[Date Prev][Date Next][Thread Prev][Thread Next][Date Index][Thread Index]

RE: Handling large XML document



Now *I'm* confused. I was under the impression that Ozone was a persistent,
transactional, multiuser API and DOM around any arbitrary XML document or
collection of documents? Is that qualified to only be non-huge XML
documents?

Not that I'm complaining if so, I certainly don't have the answers about how
to maintain performance in such a database...
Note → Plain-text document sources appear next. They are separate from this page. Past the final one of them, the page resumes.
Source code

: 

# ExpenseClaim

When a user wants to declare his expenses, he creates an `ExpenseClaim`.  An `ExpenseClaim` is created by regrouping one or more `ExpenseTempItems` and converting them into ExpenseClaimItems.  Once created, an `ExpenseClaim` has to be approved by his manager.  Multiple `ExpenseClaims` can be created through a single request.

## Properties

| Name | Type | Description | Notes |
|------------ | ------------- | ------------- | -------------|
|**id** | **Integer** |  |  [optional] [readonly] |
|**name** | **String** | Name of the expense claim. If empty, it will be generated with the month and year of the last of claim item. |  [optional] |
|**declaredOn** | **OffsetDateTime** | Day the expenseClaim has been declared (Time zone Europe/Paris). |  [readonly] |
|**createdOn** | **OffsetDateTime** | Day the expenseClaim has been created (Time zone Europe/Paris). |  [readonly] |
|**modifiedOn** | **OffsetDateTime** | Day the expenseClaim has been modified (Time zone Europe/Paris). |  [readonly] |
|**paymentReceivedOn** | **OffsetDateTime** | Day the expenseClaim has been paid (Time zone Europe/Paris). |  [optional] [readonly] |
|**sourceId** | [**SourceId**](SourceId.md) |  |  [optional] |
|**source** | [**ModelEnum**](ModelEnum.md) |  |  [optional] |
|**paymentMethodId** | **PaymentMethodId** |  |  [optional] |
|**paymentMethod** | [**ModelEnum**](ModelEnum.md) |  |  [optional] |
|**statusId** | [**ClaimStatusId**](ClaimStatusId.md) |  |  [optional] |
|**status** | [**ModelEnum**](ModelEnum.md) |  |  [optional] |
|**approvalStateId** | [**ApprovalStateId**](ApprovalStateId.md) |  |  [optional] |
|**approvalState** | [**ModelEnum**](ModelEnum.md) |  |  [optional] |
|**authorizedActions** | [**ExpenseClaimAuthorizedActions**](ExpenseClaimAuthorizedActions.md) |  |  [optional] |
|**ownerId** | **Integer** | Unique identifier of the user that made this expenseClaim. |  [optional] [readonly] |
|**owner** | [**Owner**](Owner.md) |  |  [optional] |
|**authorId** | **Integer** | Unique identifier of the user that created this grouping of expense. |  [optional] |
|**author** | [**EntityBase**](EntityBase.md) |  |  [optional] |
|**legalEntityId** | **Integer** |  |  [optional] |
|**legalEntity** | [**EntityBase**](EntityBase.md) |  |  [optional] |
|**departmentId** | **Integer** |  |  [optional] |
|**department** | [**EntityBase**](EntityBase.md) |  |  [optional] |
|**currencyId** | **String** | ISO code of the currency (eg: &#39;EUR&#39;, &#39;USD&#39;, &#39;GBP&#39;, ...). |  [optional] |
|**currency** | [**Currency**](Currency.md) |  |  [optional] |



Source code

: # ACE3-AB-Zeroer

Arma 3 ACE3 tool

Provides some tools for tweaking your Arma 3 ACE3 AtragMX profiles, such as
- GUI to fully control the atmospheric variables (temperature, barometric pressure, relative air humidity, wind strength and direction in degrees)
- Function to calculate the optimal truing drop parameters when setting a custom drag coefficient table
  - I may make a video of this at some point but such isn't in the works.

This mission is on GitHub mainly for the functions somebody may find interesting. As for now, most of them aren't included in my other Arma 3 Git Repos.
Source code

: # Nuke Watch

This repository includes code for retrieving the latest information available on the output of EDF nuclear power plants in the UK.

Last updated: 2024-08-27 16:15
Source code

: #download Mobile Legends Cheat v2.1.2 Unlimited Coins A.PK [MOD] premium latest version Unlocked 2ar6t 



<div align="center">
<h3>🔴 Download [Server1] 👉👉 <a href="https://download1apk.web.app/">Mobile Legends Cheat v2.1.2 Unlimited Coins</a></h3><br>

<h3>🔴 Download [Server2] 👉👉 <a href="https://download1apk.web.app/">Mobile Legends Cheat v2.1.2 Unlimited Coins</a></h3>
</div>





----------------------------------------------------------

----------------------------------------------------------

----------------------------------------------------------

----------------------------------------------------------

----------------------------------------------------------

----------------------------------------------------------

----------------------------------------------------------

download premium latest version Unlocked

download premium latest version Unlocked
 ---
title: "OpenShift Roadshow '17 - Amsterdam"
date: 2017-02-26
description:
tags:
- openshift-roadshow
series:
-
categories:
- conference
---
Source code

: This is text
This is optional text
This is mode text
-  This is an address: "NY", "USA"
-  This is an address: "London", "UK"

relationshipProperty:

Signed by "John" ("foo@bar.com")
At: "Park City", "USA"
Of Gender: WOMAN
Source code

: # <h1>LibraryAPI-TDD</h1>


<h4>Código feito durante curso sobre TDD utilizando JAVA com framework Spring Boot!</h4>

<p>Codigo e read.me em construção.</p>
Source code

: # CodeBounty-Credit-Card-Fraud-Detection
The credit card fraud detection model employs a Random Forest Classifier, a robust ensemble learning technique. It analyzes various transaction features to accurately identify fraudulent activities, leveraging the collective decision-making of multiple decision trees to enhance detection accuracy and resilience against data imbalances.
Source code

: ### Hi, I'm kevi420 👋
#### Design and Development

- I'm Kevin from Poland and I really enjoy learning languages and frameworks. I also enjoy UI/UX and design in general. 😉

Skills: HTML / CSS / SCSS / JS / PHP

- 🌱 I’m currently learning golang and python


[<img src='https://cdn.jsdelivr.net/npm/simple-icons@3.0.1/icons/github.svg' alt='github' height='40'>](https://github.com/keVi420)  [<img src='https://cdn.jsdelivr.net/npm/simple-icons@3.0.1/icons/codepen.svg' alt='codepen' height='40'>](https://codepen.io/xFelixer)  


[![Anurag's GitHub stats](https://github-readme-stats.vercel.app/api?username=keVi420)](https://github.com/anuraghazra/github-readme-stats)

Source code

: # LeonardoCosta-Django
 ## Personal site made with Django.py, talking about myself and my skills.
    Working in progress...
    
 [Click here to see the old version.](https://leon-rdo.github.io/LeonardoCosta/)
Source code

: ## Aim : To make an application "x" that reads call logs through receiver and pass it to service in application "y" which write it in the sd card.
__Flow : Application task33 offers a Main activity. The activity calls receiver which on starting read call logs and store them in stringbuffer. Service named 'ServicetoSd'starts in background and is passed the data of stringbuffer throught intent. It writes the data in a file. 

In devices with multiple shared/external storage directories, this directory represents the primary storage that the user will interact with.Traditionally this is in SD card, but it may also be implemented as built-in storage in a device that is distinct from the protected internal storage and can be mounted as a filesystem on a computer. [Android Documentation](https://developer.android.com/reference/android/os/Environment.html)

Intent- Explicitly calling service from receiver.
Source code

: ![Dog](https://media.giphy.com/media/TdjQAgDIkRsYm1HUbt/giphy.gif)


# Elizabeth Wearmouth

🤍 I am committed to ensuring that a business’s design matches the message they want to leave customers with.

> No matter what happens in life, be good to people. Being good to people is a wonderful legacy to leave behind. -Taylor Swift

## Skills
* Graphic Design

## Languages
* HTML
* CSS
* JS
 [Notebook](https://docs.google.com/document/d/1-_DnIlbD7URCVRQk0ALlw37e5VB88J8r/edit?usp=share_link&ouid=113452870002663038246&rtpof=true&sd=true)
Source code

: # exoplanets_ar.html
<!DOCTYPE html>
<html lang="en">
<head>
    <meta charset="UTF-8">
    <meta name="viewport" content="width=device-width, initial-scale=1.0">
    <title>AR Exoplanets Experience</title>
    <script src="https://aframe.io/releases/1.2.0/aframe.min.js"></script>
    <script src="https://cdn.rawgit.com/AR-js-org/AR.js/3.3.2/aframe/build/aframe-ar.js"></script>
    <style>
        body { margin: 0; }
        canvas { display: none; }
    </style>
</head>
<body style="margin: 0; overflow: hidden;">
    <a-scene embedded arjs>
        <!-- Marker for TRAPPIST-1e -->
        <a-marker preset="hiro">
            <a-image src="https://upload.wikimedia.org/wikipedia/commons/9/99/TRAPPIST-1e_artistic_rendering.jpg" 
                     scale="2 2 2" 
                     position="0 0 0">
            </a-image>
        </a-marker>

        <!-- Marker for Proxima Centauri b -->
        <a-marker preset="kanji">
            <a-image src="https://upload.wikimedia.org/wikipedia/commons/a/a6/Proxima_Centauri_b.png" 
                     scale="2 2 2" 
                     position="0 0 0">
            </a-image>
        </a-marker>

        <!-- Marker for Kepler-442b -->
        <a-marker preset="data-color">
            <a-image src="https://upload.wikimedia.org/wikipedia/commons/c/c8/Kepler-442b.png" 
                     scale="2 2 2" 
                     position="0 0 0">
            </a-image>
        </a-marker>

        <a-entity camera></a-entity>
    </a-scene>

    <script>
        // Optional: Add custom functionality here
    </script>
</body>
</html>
Falko, you asked a previous poster why they would use an exported SQL-type
dataset for an XML document... I think I can suggest that for many users new
to ozone, they'll be coming in with the following goal:

Their fully normalized relational database have gotten very complicated for
updates/deletes and the SQL queries are getting hideous. Once you go the
whole way with normalizing, using SQL becomes a real chore, and the DBMS
gets a real workout.

The idea of using XML and having more flexibility in elements, in effect
moving to a semi-strucured database, seems to have much promise. We (I)
naively hope that if *properly stuctured* XML schema are used for our XML
documents, we can get by with XPath queries where we used to use insane SQL
select statements. XQL and Xupdate will be very beneficial when XPath runs
into limitations (Which I don't personally know what they would be yet)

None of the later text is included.